Azure completed MLPerf Training v6.0's Llama 3.1 405B benchmark in just over seven minutes using 8,192 NVIDIA GB200 GPUs, demonstrating the largest reported cluster of its kind and 99.8% weak scaling efficiency across 128 racks.
Azure posted the fastest MLPerf Training v6.0 result to date for Llama 3.1 405B, training the model in just over seven minutes according to MLCommons.
The benchmark measured how communication overhead and system stability dominate training performance at extreme scale. Azure's full stack approach showed its advantage here, delivering a result that depends on coordinated hardware, networking, and software working together.
The Cluster
Azure assembled the largest reported GB200 NVL72 cluster in MLPerf Training history: 2,048 compute tray nodes spread across 128 racks, totaling 8,192 NVIDIA GB200 GPUs.
The company's Fairwater AI supercomputing infrastructure powered this result. Fairwater provides high-performance GPU scale-up domains with resilient, scale-out networking, built for frontier-scale distributed AI training where communication overhead and synchronization latency become major bottlenecks.
What Made It Work
Three architectural elements converged to make this result possible.
First, fifth-generation NVIDIA NVLink delivered 1,800 GB/s per GPU for intra-rack communication, keeping latency-sensitive operations on the fast scale-up domain.
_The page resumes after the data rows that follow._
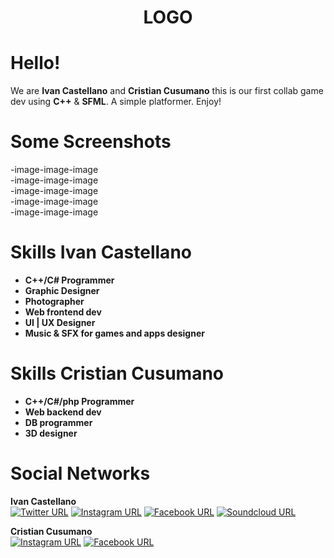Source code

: <p align="center">
<h1 align="center">LOGO</h1>
</p>

# Hello!
We are **Ivan Castellano** and **Cristian Cusumano** this is our first collab game dev using **C++** & **SFML**.
A simple platformer.
Enjoy!

# Some Screenshots
-image-image-image<br>
-image-image-image<br>
-image-image-image<br>
-image-image-image<br>
-image-image-image

# Skills Ivan Castellano
- **C++/C# Programmer**
- **Graphic Designer**
- **Photographer**
- **Web frontend dev**
- **UI | UX Designer**
- **Music & SFX for games and apps designer**

# Skills Cristian Cusumano
- **C++/C#/php Programmer**
- **Web backend dev**
- **DB programmer**
- **3D designer**


# Social Networks 
**Ivan Castellano** <br>
[![Twitter URL](https://img.shields.io/badge/Twitter--cyan.svg?longCache=true&style=flat-square)](https://twitter.com/IvanCaastellano)
[![Instagram URL](https://img.shields.io/badge/Instagram--ff69b4.svg?longCache=true&style=flat-square)](https://www.instagram.com/ivancastellanoo)
[![Facebook URL](https://img.shields.io/badge/Facebook--blue.svg?longCache=true&style=flat-square)](https://www.facebook.com/ivanignaciocastellano)
[![Soundcloud URL](https://img.shields.io/badge/Soundcloud--yellow.svg?longCache=true&style=flat-square)](https://soundcloud.com/justdarsan)

**Cristian Cusumano** <br>
[![Instagram URL](https://img.shields.io/badge/Instagram--ff69b4.svg?longCache=true&style=flat-square)](https://www.instagram.com/cristian_cusumano)
[![Facebook URL](https://img.shields.io/badge/Facebook--blue.svg?longCache=true&style=flat-square)](https://www.facebook.com/cristiancusumano)

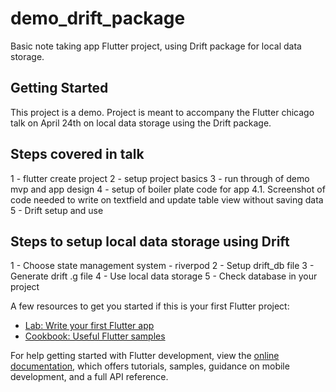 # demo_drift_package

Basic note taking app Flutter project, using Drift package for local data storage.

## Getting Started

This project is a demo. Project is meant to accompany the Flutter chicago talk on April 24th on local data storage using the Drift package.

## Steps covered in talk 
1 -     flutter create project 
2 -     setup project basics
3 -     run through of demo mvp and app design
4 -     setup of boiler plate code for app
4.1.    Screenshot of code needed to write on textfield 
        and update table view without saving data 
5 -     Drift setup and use   

## Steps to setup local data storage using Drift
1 -     Choose state management system - riverpod
2 -     Setup drift_db file
3 -     Generate drift .g file 
4 -     Use local data storage 
5 -     Check database in your project 


A few resources to get you started if this is your first Flutter project:

- [Lab: Write your first Flutter app](https://docs.flutter.dev/get-started/codelab)
- [Cookbook: Useful Flutter samples](https://docs.flutter.dev/cookbook)

For help getting started with Flutter development, view the
[online documentation](https://docs.flutter.dev/), which offers tutorials,
samples, guidance on mobile development, and a full API reference.
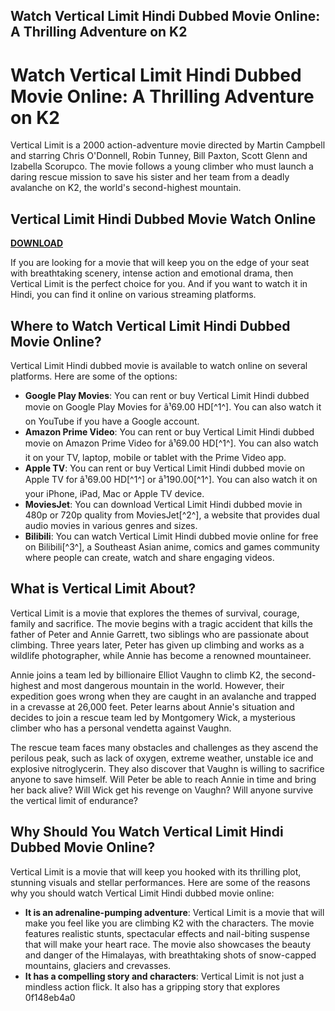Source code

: ## Watch Vertical Limit Hindi Dubbed Movie Online: A Thrilling Adventure on K2

  
# Watch Vertical Limit Hindi Dubbed Movie Online: A Thrilling Adventure on K2
  
Vertical Limit is a 2000 action-adventure movie directed by Martin Campbell and starring Chris O'Donnell, Robin Tunney, Bill Paxton, Scott Glenn and Izabella Scorupco. The movie follows a young climber who must launch a daring rescue mission to save his sister and her team from a deadly avalanche on K2, the world's second-highest mountain.
 
## Vertical Limit Hindi Dubbed Movie Watch Online


[**DOWNLOAD**](https://www.google.com/url?q=https%3A%2F%2Furlca.com%2F2tM2qq&sa=D&sntz=1&usg=AOvVaw0NLQWs6d103juVzByHb9C1)

  
If you are looking for a movie that will keep you on the edge of your seat with breathtaking scenery, intense action and emotional drama, then Vertical Limit is the perfect choice for you. And if you want to watch it in Hindi, you can find it online on various streaming platforms.
  
## Where to Watch Vertical Limit Hindi Dubbed Movie Online?
  
Vertical Limit Hindi dubbed movie is available to watch online on several platforms. Here are some of the options:
  
- **Google Play Movies**: You can rent or buy Vertical Limit Hindi dubbed movie on Google Play Movies for â¹69.00 HD[^1^]. You can also watch it on YouTube if you have a Google account.
- **Amazon Prime Video**: You can rent or buy Vertical Limit Hindi dubbed movie on Amazon Prime Video for â¹69.00 HD[^1^]. You can also watch it on your TV, laptop, mobile or tablet with the Prime Video app.
- **Apple TV**: You can rent or buy Vertical Limit Hindi dubbed movie on Apple TV for â¹69.00 HD[^1^] or â¹190.00[^1^]. You can also watch it on your iPhone, iPad, Mac or Apple TV device.
- **MoviesJet**: You can download Vertical Limit Hindi dubbed movie in 480p or 720p quality from MoviesJet[^2^], a website that provides dual audio movies in various genres and sizes.
- **Bilibili**: You can watch Vertical Limit Hindi dubbed movie online for free on Bilibili[^3^], a Southeast Asian anime, comics and games community where people can create, watch and share engaging videos.

## What is Vertical Limit About?
  
Vertical Limit is a movie that explores the themes of survival, courage, family and sacrifice. The movie begins with a tragic accident that kills the father of Peter and Annie Garrett, two siblings who are passionate about climbing. Three years later, Peter has given up climbing and works as a wildlife photographer, while Annie has become a renowned mountaineer.
  
Annie joins a team led by billionaire Elliot Vaughn to climb K2, the second-highest and most dangerous mountain in the world. However, their expedition goes wrong when they are caught in an avalanche and trapped in a crevasse at 26,000 feet. Peter learns about Annie's situation and decides to join a rescue team led by Montgomery Wick, a mysterious climber who has a personal vendetta against Vaughn.
  
The rescue team faces many obstacles and challenges as they ascend the perilous peak, such as lack of oxygen, extreme weather, unstable ice and explosive nitroglycerin. They also discover that Vaughn is willing to sacrifice anyone to save himself. Will Peter be able to reach Annie in time and bring her back alive? Will Wick get his revenge on Vaughn? Will anyone survive the vertical limit of endurance?
  
## Why Should You Watch Vertical Limit Hindi Dubbed Movie Online?
  
Vertical Limit is a movie that will keep you hooked with its thrilling plot, stunning visuals and stellar performances. Here are some of the reasons why you should watch Vertical Limit Hindi dubbed movie online:

- **It is an adrenaline-pumping adventure**: Vertical Limit is a movie that will make you feel like you are climbing K2 with the characters. The movie features realistic stunts, spectacular effects and nail-biting suspense that will make your heart race. The movie also showcases the beauty and danger of the Himalayas, with breathtaking shots of snow-capped mountains, glaciers and crevasses.
- **It has a compelling story and characters**: Vertical Limit is not just a mindless action flick. It also has a gripping story that explores 0f148eb4a0
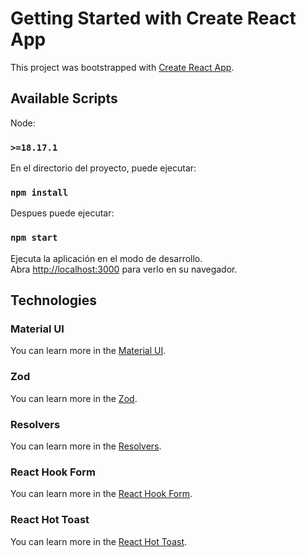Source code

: # Getting Started with Create React App

This project was bootstrapped with [Create React App](https://github.com/facebook/create-react-app).

## Available Scripts

Node:

### `>=18.17.1`

En el directorio del proyecto, puede ejecutar:

### `npm install`

Despues puede ejecutar:

### `npm start`

Ejecuta la aplicación en el modo de desarrollo.\
Abra [http://localhost:3000](http://localhost:3000) para verlo en su navegador.

## Technologies

### Material UI

You can learn more in the [Material UI](https://mui.com/).

### Zod

You can learn more in the [Zod](https://zod.dev/).

### Resolvers

You can learn more in the [Resolvers](https://github.com/react-hook-form/resolvers).

### React Hook Form

You can learn more in the [React Hook Form](https://www.react-hook-form.com/).

### React Hot Toast

You can learn more in the [React Hot Toast](https://react-hot-toast.com/).

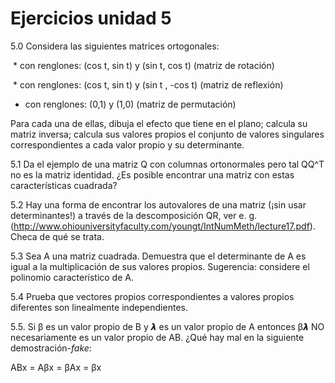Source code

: # Ejercicios unidad 5

5.0 Considera las siguientes matrices ortogonales:

  * con renglones: (cos t, sin t) y (sin t, cos t) (matriz de rotación)
  
  * con renglones: (cos t, sin t) y (sin t , -cos t) (matriz de reflexión)
  
  * con renglones: (0,1) y (1,0) (matriz de permutación)

Para cada una de ellas, dibuja el efecto que tiene en el plano; calcula su matriz inversa; calcula sus valores propios el conjunto de valores singulares correspondientes a cada valor propio y su determinante.

5.1  Da el ejemplo de una matriz Q con columnas ortonormales pero tal QQ^T no es la matriz identidad. ¿Es posible encontrar una matriz con estas características cuadrada?

5.2 Hay una forma de encontrar los autovalores de una matriz (¡sin usar determinantes!) a través de la descomposición QR,
ver e. g. (http://www.ohiouniversityfaculty.com/youngt/IntNumMeth/lecture17.pdf). Checa de qué se trata.

5.3 Sea A una matriz cuadrada. Demuestra que el determinante de A es igual a la multiplicación de sus valores propios. Sugerencia: considere el polinomio característico de A.

5.4 Prueba que vectores propios correspondientes a valores propios diferentes son linealmente independientes.

5.5. Si β es un valor propio  de B y 𝞴 es un valor propio de A entonces  β𝞴 NO necesariamente es un valor propio de AB. ¿Qué hay mal en la siguiente demostración-*fake*:

ABx = Aβx = βAx = βx
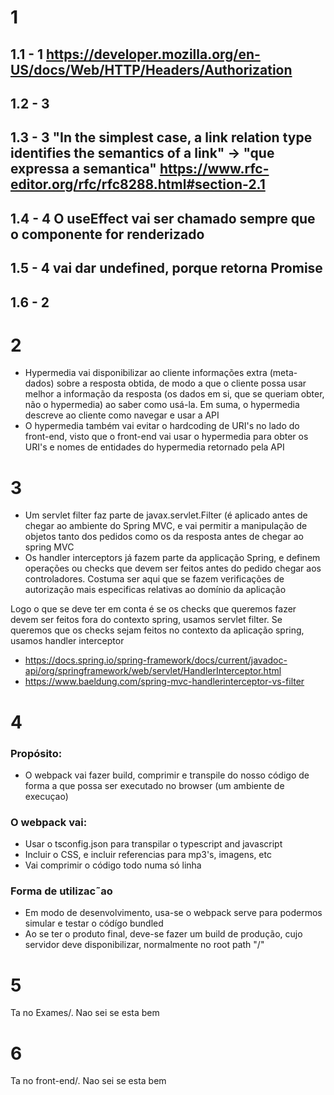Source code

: # 1

## 1.1 - 1 https://developer.mozilla.org/en-US/docs/Web/HTTP/Headers/Authorization

## 1.2 - 3

## 1.3 - 3 "In the simplest case, a link relation type identifies the semantics of a link" -> "que expressa a semantica" https://www.rfc-editor.org/rfc/rfc8288.html#section-2.1

## 1.4 - 4 O useEffect vai ser chamado sempre que o componente for renderizado

## 1.5 - 4 vai dar undefined, porque retorna Promise<Response>

## 1.6 - 2

# 2
- Hypermedia vai disponibilizar ao cliente informações extra (meta-dados) sobre a resposta obtida, de modo a que o cliente possa usar melhor a informação da 
resposta (os dados em si, que se queriam obter, não o hypermedia) ao saber como usá-la. Em suma, o hypermedia descreve ao cliente como navegar e usar a API
- O hypermedia também vai evitar o hardcoding de URI's no lado do front-end, visto que o front-end vai usar o hypermedia para obter os URI's e nomes de
entidades do hypermedia retornado pela API

# 3
- Um servlet filter faz parte de javax.servlet.Filter (é aplicado antes de chegar ao ambiente do Spring MVC, 
e vai permitir a manipulação de objetos tanto dos pedidos como os da resposta antes de chegar ao spring MVC
- Os handler interceptors já fazem parte da applicação Spring, e definem operações ou checks que devem ser feitos antes do pedido
chegar aos controladores. Costuma ser aqui que se fazem verificações de autorização mais especificas relativas ao domínio da aplicação

Logo o que se deve ter em conta é se os checks que queremos fazer devem ser feitos fora do contexto spring,
usamos servlet filter.
Se queremos que os checks sejam feitos no contexto da aplicação spring, usamos handler interceptor

- https://docs.spring.io/spring-framework/docs/current/javadoc-api/org/springframework/web/servlet/HandlerInterceptor.html
- https://www.baeldung.com/spring-mvc-handlerinterceptor-vs-filter

# 4 
### Propósito:
- O webpack vai fazer build, comprimir e transpile do nosso código de forma a que possa ser executado no browser (um ambiente de execuçao)
### O webpack vai:
- Usar o tsconfig.json para transpilar o typescript and javascript
- Incluir o CSS, e incluir referencias para mp3's, imagens, etc
- Vai comprimir o código todo numa só linha

### Forma de utilizac˜ao
- Em modo de desenvolvimento, usa-se o webpack serve para podermos simular e testar o códígo bundled
- Ao se ter o produto final, deve-se fazer um build de produção, cujo servidor deve disponibilizar, normalmente no root path "/"

# 5
Ta no Exames/. Nao sei se esta bem

# 6
Ta no front-end/. Nao sei se esta bem


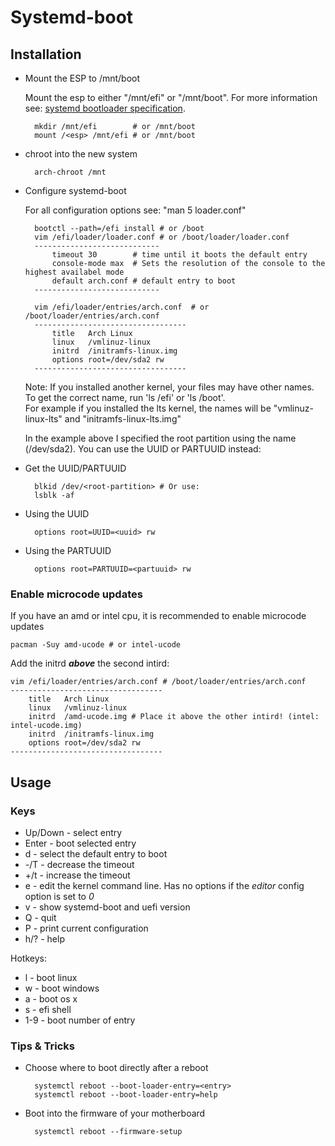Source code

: # Systemd-boot

## Installation

* Mount the ESP to /mnt/boot  

    Mount the esp to either "/mnt/efi" or "/mnt/boot". For more information see: [systemd bootloader specification](https://systemd.io/BOOT_LOADER_SPECIFICATION/).

	    mkdir /mnt/efi        # or /mnt/boot
	    mount /<esp> /mnt/efi # or /mnt/boot
	
* chroot into the new system
	
		arch-chroot /mnt
		
* Configure systemd-boot

	For all configuration options see: "man 5 loader.conf"

		bootctl --path=/efi install # or /boot
		vim /efi/loader/loader.conf # or /boot/loader/loader.conf
		----------------------------
			timeout 30        # time until it boots the default entry
			console-mode max  # Sets the resolution of the console to the highest availabel mode
			default arch.conf # default entry to boot
		----------------------------
		
		vim /efi/loader/entries/arch.conf  # or /boot/loader/entries/arch.conf
		----------------------------------
			title	Arch Linux
			linux	/vmlinuz-linux
			initrd	/initramfs-linux.img
			options	root=/dev/sda2 rw
		----------------------------------
		
    Note: If you installed another kernel, your files may have other names. To get the correct name, run 'ls /efi' or 'ls /boot'.  
    For example if you installed the lts kernel, the names will be "vmlinuz-linux-lts" and "initramfs-linux-lts.img"

    In the example above I specified the root partition using the name (/dev/sda2). You can use the UUID or PARTUUID instead:

* Get the UUID/PARTUUID
	
		blkid /dev/<root-partition> # Or use:
		lsblk -af
		
* Using the UUID

		options root=UUID=<uuid> rw
		
* Using the PARTUUID

		options root=PARTUUID=<partuuid> rw

### Enable microcode updates

If you have an amd or intel cpu, it is recommended to enable microcode updates

	pacman -Suy amd-ucode # or intel-ucode

Add the initrd ***above*** the second intird:

	vim /efi/loader/entries/arch.conf # /boot/loader/entries/arch.conf
	----------------------------------
		title	Arch Linux
		linux	/vmlinuz-linux
		initrd	/amd-ucode.img # Place it above the other intird! (intel: intel-ucode.img)
		initrd	/initramfs-linux.img
		options	root=/dev/sda2 rw
	----------------------------------

## Usage

### Keys

* Up/Down - select entry
* Enter - boot selected entry
* d - select the default entry to boot
* -/T - decrease the timeout
* +/t - increase the timeout
* e - edit the kernel command line. Has no options if the *editor* config option is set to *0*
* v - show systemd-boot and uefi version
* Q - quit
* P - print current configuration
* h/? - help

Hotkeys:

* l - boot linux
* w - boot windows
* a - boot os x
* s - efi shell
* 1-9 - boot number of entry

### Tips & Tricks

* Choose where to boot directly after a reboot

		systemctl reboot --boot-loader-entry=<entry>
		systemctl reboot --boot-loader-entry=help
		
* Boot into the firmware of your motherboard

		systemctl reboot --firmware-setup
		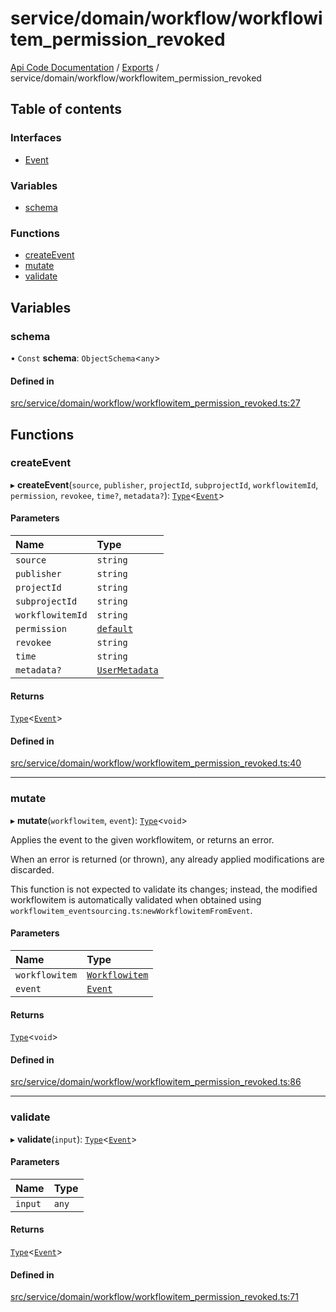 # service/domain/workflow/workflowitem\_permission\_revoked
 
[Api Code Documentation](../README.md) / [Exports](../modules.md) / service/domain/workflow/workflowitem\_permission\_revoked

## Table of contents

### Interfaces

- [Event](../interfaces/service_domain_workflow_workflowitem_permission_revoked.Event.md)

### Variables

- [schema](service_domain_workflow_workflowitem_permission_revoked.md#schema)

### Functions

- [createEvent](service_domain_workflow_workflowitem_permission_revoked.md#createevent)
- [mutate](service_domain_workflow_workflowitem_permission_revoked.md#mutate)
- [validate](service_domain_workflow_workflowitem_permission_revoked.md#validate)

## Variables

### schema

• `Const` **schema**: `ObjectSchema`\<`any`\>

#### Defined in

[src/service/domain/workflow/workflowitem_permission_revoked.ts:27](https://github.com/openkfw/TruBudget/blob/d07ad94/api/src/service/domain/workflow/workflowitem_permission_revoked.ts#L27)

## Functions

### createEvent

▸ **createEvent**(`source`, `publisher`, `projectId`, `subprojectId`, `workflowitemId`, `permission`, `revokee`, `time?`, `metadata?`): [`Type`](result.md#type)\<[`Event`](../interfaces/service_domain_workflow_workflowitem_permission_revoked.Event.md)\>

#### Parameters

| Name | Type |
| :------ | :------ |
| `source` | `string` |
| `publisher` | `string` |
| `projectId` | `string` |
| `subprojectId` | `string` |
| `workflowitemId` | `string` |
| `permission` | [`default`](authz_intents.md#default) |
| `revokee` | `string` |
| `time` | `string` |
| `metadata?` | [`UserMetadata`](service_domain_metadata.md#usermetadata) |

#### Returns

[`Type`](result.md#type)\<[`Event`](../interfaces/service_domain_workflow_workflowitem_permission_revoked.Event.md)\>

#### Defined in

[src/service/domain/workflow/workflowitem_permission_revoked.ts:40](https://github.com/openkfw/TruBudget/blob/d07ad94/api/src/service/domain/workflow/workflowitem_permission_revoked.ts#L40)

___

### mutate

▸ **mutate**(`workflowitem`, `event`): [`Type`](result.md#type)\<`void`\>

Applies the event to the given workflowitem, or returns an error.

When an error is returned (or thrown), any already applied modifications are
discarded.

This function is not expected to validate its changes; instead, the modified
workflowitem is automatically validated when obtained using
`workflowitem_eventsourcing.ts`:`newWorkflowitemFromEvent`.

#### Parameters

| Name | Type |
| :------ | :------ |
| `workflowitem` | [`Workflowitem`](../interfaces/service_domain_workflow_workflowitem.Workflowitem.md) |
| `event` | [`Event`](../interfaces/service_domain_workflow_workflowitem_permission_revoked.Event.md) |

#### Returns

[`Type`](result.md#type)\<`void`\>

#### Defined in

[src/service/domain/workflow/workflowitem_permission_revoked.ts:86](https://github.com/openkfw/TruBudget/blob/d07ad94/api/src/service/domain/workflow/workflowitem_permission_revoked.ts#L86)

___

### validate

▸ **validate**(`input`): [`Type`](result.md#type)\<[`Event`](../interfaces/service_domain_workflow_workflowitem_permission_revoked.Event.md)\>

#### Parameters

| Name | Type |
| :------ | :------ |
| `input` | `any` |

#### Returns

[`Type`](result.md#type)\<[`Event`](../interfaces/service_domain_workflow_workflowitem_permission_revoked.Event.md)\>

#### Defined in

[src/service/domain/workflow/workflowitem_permission_revoked.ts:71](https://github.com/openkfw/TruBudget/blob/d07ad94/api/src/service/domain/workflow/workflowitem_permission_revoked.ts#L71)

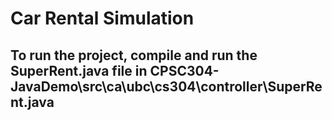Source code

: # Car Rental Simulation

## To run the project, compile and run the SuperRent.java file in CPSC304-JavaDemo\src\ca\ubc\cs304\controller\SuperRent.java
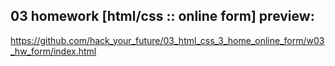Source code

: ## 03 homework [html/css :: online form] preview:

https://github.com/hack_your_future/03_html_css_3_home_online_form/w03_hw_form/index.html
Second, Azure's 100 GB/s MRC fabric, accelerated by NVIDIA DOCA and connected with ConnectX-8 SuperNICs and Spectrum-X Ethernet switches, handled inter-rack communication across the cluster.
Third, topology-aware workload mapping aligned parallelism strategies with the underlying network structure. Llama 405B distributes work across four parallelism dimensions: tensor, context, pipeline, and data parallelism. Each generates different communication patterns, and some sit directly on the critical training path.
Tensor-parallel and context-parallel communication must complete before computation can continue. Pipeline-parallel communication is also on the critical path, but across stages rather than within a layer. All three run over NVLink.
Data-parallel communication, by contrast, overlaps with backward compute because gradient reduction runs alongside the backward pass. This traffic goes over the MRC scale-out network.
The result: cross-rack MRC communication adds roughly 20 milliseconds of exposed time on the critical path of a 1.27-second training step. That amounts to about 1.6% of step time.
Stable Step Time at Scale
The team tested weak scaling by maintaining constant workload per GPU while expanding cluster capacity. Step time stayed nearly identical as the cluster grew.
At 112 GB200 NVL72 racks (7,168 GPUs), step time measured 1.2734 seconds. At 128 racks (8,192 GPUs), it measured 1.2712 seconds. The difference: 2 milliseconds.
That corresponds to 99.8% weak scaling efficiency when adding 1,024 GPUs. Step-time variance stayed between plus or minus 0.04% and 0.05%, confirming predictable execution at extreme scale.
This efficiency directly translates to maximized hardware utilization and faster overall time-to-train. The scale-out network becomes nearly invisible to training performance.
Why This Matters
As model sizes continue growing into hundreds of billions of parameters, consistent performance requires more than raw compute capacity. It demands a highly efficient communication infrastructure.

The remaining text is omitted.